N4 sits one rung above N5 on the five-level JLPT ladder. The official description is the ability to "understand basic Japanese" used in everyday situations — a bit more than N5's "some basic Japanese." In practice, the jump from N5 is mostly about volume: roughly double the vocabulary and triple the kanji, plus grammar that lets you express more (giving and receiving, plain/casual forms, the conditional family).
Common targets: about 1,500 vocabulary words, ~300 kanji, and ~150 grammar points (see the N4 grammar list).
Test format & timing
| Order | Section | Time | What it covers |
|---|---|---|---|
| 1 | Vocabulary — 文字・語彙 | ~25 min | kanji reading, orthography, context, paraphrase, usage |
| 2 | Grammar · Reading — 文法・読解 | ~55 min | grammar form, sentence ordering, text grammar, short/mid passages |
| 3 | Listening — 聴解 | ~35 min | task/point comprehension, verbal expression, quick response |
That's about 115 minutes of testing, plus instructions and a break. Try every question type in our practice section.
Scoring & passing
Like N5, N4 reports two scores, not three — vocabulary, grammar and reading are combined:
| Band | Range | Minimum |
|---|---|---|
| Language Knowledge (vocab/grammar) · Reading | 0–120 | 38 |
| Listening | 0–60 | 19 |
| Total | 0–180 | 90 |
You need 90/180 overall and both minimums (38/120, 19/60). The usual trap is listening — keep it in training so it doesn't drag you under the 19/60 floor. (More in our scoring guide.)
How hard is N4 (vs N5)?
N4 is harder than N5 mainly because of:
- Vocabulary volume — roughly double N5 (~1,500 words). This is the biggest lift.
- More kanji — around 300 cumulative, so kanji study has to keep pace.
- Richer grammar — casual/plain forms, giving-and-receiving verbs, conditionals, and more nuance.
- Slightly faster listening than N5, though still clear.
It's still firmly a beginner level, though — most learners reach it within a few months of N5. For a schedule, see how to pass N4.
When & how to register
- Dates: twice a year — first Sunday of July and December (some overseas sites offer December only).
- Registration: opens roughly 3–4 months before; apply via the official JLPT site (Japan) or a local host institution (abroad).
- Register early in big cities.
Quick recap
- N4 = second beginner level; ~115 minutes; scored 0–180.
- Pass = 90 total, with 38/120 and 19/60 minimums.
- ~1,500 words, ~300 kanji, ~150 grammar points.
- Held first Sunday of July and December.
Try a real N4 question set
Take a free JLPT N4 mock test →
Frequently asked questions
What is the passing score for JLPT N4?
90 out of 180, with at least 38/120 in the combined language-knowledge-and-reading section and 19/60 in listening. You must meet the total and both minimums.
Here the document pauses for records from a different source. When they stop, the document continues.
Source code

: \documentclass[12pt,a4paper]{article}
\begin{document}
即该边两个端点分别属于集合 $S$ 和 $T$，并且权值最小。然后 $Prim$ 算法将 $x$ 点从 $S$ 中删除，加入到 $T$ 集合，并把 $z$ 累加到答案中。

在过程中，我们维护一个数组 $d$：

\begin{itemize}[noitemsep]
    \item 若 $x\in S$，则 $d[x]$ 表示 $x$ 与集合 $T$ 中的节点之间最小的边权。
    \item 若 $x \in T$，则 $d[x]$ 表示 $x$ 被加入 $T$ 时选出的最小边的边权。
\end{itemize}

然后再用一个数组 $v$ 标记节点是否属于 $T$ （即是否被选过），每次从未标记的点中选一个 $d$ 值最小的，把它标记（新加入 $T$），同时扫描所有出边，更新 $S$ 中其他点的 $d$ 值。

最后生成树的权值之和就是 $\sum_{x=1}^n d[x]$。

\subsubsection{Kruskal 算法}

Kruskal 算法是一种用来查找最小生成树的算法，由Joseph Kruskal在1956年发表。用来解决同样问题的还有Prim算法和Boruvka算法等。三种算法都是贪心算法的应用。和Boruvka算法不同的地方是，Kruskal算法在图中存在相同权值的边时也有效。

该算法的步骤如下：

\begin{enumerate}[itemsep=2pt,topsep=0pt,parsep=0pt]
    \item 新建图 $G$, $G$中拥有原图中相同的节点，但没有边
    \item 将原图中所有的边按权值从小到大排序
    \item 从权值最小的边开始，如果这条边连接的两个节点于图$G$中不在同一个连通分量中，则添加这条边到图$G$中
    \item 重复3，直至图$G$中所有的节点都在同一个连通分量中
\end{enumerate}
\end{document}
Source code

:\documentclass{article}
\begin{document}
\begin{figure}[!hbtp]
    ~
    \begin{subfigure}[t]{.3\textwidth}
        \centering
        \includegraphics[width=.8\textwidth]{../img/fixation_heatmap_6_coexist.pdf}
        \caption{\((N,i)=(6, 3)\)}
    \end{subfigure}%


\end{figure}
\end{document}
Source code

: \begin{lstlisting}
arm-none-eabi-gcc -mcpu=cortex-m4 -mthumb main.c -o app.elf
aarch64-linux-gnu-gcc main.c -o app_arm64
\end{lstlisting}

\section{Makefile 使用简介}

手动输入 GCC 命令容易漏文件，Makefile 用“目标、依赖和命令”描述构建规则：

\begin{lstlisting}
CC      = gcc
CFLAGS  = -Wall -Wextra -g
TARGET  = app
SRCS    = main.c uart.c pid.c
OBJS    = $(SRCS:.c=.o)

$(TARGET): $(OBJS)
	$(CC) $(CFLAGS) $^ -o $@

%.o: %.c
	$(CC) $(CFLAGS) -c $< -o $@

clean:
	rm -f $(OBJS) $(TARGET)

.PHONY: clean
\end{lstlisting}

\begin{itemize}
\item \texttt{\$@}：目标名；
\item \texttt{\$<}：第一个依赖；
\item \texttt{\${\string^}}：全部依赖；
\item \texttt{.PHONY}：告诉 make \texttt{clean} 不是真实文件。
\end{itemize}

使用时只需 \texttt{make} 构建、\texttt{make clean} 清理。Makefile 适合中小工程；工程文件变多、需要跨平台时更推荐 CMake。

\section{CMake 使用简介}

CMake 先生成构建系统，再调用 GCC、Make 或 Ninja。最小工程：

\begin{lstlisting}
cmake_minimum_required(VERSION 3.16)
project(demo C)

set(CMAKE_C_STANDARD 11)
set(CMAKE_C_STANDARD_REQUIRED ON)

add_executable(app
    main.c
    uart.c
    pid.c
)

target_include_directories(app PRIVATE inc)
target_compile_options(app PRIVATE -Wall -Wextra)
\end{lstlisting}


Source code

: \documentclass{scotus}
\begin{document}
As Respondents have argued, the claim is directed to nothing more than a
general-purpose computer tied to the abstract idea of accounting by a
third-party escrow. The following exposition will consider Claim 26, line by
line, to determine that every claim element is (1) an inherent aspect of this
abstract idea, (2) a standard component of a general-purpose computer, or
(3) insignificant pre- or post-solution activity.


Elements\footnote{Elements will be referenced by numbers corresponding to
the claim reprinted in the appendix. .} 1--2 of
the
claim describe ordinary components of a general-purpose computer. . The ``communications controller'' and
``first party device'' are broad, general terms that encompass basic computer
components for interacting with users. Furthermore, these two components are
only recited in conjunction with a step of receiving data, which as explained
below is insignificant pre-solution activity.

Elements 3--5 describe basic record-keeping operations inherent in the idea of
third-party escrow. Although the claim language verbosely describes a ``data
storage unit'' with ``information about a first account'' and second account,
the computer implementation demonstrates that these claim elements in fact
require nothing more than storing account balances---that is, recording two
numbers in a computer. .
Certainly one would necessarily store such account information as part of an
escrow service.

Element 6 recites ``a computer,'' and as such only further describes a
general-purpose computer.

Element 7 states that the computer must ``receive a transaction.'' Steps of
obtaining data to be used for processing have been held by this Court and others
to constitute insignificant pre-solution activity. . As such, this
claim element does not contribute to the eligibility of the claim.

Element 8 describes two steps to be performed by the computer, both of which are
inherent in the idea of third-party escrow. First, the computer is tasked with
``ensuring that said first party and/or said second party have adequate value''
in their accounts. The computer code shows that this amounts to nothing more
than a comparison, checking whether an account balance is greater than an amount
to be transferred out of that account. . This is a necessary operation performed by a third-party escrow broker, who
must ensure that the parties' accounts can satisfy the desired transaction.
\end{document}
How long is the JLPT N4 test?
About 115 minutes of testing — roughly 25 minutes vocabulary, 55 minutes grammar and reading, and 35 minutes listening — plus instructions and a break.
How much harder is N4 than N5?
Mostly a volume jump: about double the vocabulary (~1,500 words) and triple the kanji (~300), plus richer grammar. It's still a beginner level and reachable a few months after N5.
Is N4 enough for a job in Japan?
Usually not on its own — most employers look for N2. N4 is a solid stepping stone that proves a real everyday-Japanese foundation.